→ Aim of the exercise: Write the data below out again in full, exactly as shown.

Collected data entries

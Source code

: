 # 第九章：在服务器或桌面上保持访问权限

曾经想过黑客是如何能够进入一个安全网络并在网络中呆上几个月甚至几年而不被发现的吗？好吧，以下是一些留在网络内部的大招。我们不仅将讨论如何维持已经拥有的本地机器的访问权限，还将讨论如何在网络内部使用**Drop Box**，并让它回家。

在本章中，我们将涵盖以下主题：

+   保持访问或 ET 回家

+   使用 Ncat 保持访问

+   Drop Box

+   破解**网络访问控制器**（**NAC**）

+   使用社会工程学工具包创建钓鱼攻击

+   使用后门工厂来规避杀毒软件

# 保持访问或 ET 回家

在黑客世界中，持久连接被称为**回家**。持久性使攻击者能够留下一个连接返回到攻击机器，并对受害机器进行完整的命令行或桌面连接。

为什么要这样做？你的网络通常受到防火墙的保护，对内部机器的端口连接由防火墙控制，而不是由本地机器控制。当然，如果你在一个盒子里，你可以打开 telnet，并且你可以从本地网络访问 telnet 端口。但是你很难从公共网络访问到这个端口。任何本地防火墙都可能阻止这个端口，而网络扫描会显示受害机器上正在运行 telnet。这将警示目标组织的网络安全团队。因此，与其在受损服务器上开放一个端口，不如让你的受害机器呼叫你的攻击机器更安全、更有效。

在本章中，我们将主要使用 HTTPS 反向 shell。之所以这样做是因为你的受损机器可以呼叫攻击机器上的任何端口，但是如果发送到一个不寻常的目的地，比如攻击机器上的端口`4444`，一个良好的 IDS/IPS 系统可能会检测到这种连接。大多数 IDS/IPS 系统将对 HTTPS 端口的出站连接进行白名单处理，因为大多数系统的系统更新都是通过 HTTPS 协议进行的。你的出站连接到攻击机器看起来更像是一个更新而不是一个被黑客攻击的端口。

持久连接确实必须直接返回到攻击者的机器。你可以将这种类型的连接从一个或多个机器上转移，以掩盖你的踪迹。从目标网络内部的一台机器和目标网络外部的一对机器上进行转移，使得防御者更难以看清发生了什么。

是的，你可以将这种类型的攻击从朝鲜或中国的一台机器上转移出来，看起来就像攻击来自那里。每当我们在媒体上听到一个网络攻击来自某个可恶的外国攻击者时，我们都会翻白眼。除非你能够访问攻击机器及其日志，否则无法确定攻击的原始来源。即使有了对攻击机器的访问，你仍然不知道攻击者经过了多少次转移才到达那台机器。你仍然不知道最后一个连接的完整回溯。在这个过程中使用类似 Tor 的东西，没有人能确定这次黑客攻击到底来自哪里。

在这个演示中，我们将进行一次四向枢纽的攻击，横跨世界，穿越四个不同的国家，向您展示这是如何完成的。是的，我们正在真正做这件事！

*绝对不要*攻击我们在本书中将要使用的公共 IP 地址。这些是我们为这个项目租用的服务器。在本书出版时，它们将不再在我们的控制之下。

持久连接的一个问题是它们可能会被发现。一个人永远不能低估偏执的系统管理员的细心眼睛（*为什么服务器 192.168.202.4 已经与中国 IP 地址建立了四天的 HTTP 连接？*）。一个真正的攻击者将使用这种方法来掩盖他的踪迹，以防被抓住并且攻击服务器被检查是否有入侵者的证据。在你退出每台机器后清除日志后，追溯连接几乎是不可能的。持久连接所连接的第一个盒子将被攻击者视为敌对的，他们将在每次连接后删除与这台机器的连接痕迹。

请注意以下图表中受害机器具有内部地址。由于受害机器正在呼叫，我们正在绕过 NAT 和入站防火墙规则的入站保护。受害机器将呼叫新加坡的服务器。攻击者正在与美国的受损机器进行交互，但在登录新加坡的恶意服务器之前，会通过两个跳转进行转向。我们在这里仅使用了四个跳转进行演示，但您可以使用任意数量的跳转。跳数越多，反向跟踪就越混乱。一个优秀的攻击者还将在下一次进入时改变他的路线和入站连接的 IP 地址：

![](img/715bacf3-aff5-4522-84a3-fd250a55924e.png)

→ Exercise output:
Source code

: # 第九章：在服务器或桌面上保持访问权限

曾经想过黑客是如何能够进入一个安全网络并在网络中呆上几个月甚至几年而不被发现的吗？好吧，以下是一些留在网络内部的大招。我们不仅将讨论如何维持已经拥有的本地机器的访问权限，还将讨论如何在网络内部使用**Drop Box**，并让它回家。

在本章中，我们将涵盖以下主题：

+   保持访问或 ET 回家

+   使用 Ncat 保持访问

+   Drop Box

+   破解**网络访问控制器**（**NAC**）

+   使用社会工程学工具包创建钓鱼攻击

+   使用后门工厂来规避杀毒软件

# 保持访问或 ET 回家

在黑客世界中，持久连接被称为**回家**。持久性使攻击者能够留下一个连接返回到攻击机器，并对受害机器进行完整的命令行或桌面连接。

为什么要这样做？你的网络通常受到防火墙的保护，对内部机器的端口连接由防火墙控制，而不是由本地机器控制。当然，如果你在一个盒子里，你可以打开 telnet，并且你可以从本地网络访问 telnet 端口。但是你很难从公共网络访问到这个端口。任何本地防火墙都可能阻止这个端口，而网络扫描会显示受害机器上正在运行 telnet。这将警示目标组织的网络安全团队。因此，与其在受损服务器上开放一个端口，不如让你的受害机器呼叫你的攻击机器更安全、更有效。

在本章中，我们将主要使用 HTTPS 反向 shell。之所以这样做是因为你的受损机器可以呼叫攻击机器上的任何端口，但是如果发送到一个不寻常的目的地，比如攻击机器上的端口`4444`，一个良好的 IDS/IPS 系统可能会检测到这种连接。大多数 IDS/IPS 系统将对 HTTPS 端口的出站连接进行白名单处理，因为大多数系统的系统更新都是通过 HTTPS 协议进行的。你的出站连接到攻击机器看起来更像是一个更新而不是一个被黑客攻击的端口。

持久连接确实必须直接返回到攻击者的机器。你可以将这种类型的连接从一个或多个机器上转移，以掩盖你的踪迹。从目标网络内部的一台机器和目标网络外部的一对机器上进行转移，使得防御者更难以看清发生了什么。

是的，你可以将这种类型的攻击从朝鲜或中国的一台机器上转移出来，看起来就像攻击来自那里。每当我们在媒体上听到一个网络攻击来自某个可恶的外国攻击者时，我们都会翻白眼。除非你能够访问攻击机器及其日志，否则无法确定攻击的原始来源。即使有了对攻击机器的访问，你仍然不知道攻击者经过了多少次转移才到达那台机器。你仍然不知道最后一个连接的完整回溯。在这个过程中使用类似 Tor 的东西，没有人能确定这次黑客攻击到底来自哪里。

在这个演示中，我们将进行一次四向枢纽的攻击，横跨世界，穿越四个不同的国家，向您展示这是如何完成的。是的，我们正在真正做这件事！

*绝对不要*攻击我们在本书中将要使用的公共 IP 地址。这些是我们为这个项目租用的服务器。在本书出版时，它们将不再在我们的控制之下。

持久连接的一个问题是它们可能会被发现。一个人永远不能低估偏执的系统管理员的细心眼睛（*为什么服务器 192.168.202.4 已经与中国 IP 地址建立了四天的 HTTP 连接？*）。一个真正的攻击者将使用这种方法来掩盖他的踪迹，以防被抓住并且攻击服务器被检查是否有入侵者的证据。在你退出每台机器后清除日志后，追溯连接几乎是不可能的。持久连接所连接的第一个盒子将被攻击者视为敌对的，他们将在每次连接后删除与这台机器的连接痕迹。

请注意以下图表中受害机器具有内部地址。由于受害机器正在呼叫，我们正在绕过 NAT 和入站防火墙规则的入站保护。受害机器将呼叫新加坡的服务器。攻击者正在与美国的受损机器进行交互，但在登录新加坡的恶意服务器之前，会通过两个跳转进行转向。我们在这里仅使用了四个跳转进行演示，但您可以使用任意数量的跳转。跳数越多，反向跟踪就越混乱。一个优秀的攻击者还将在下一次进入时改变他的路线和入站连接的 IP 地址：

![](img/715bacf3-aff5-4522-84a3-fd250a55924e.png)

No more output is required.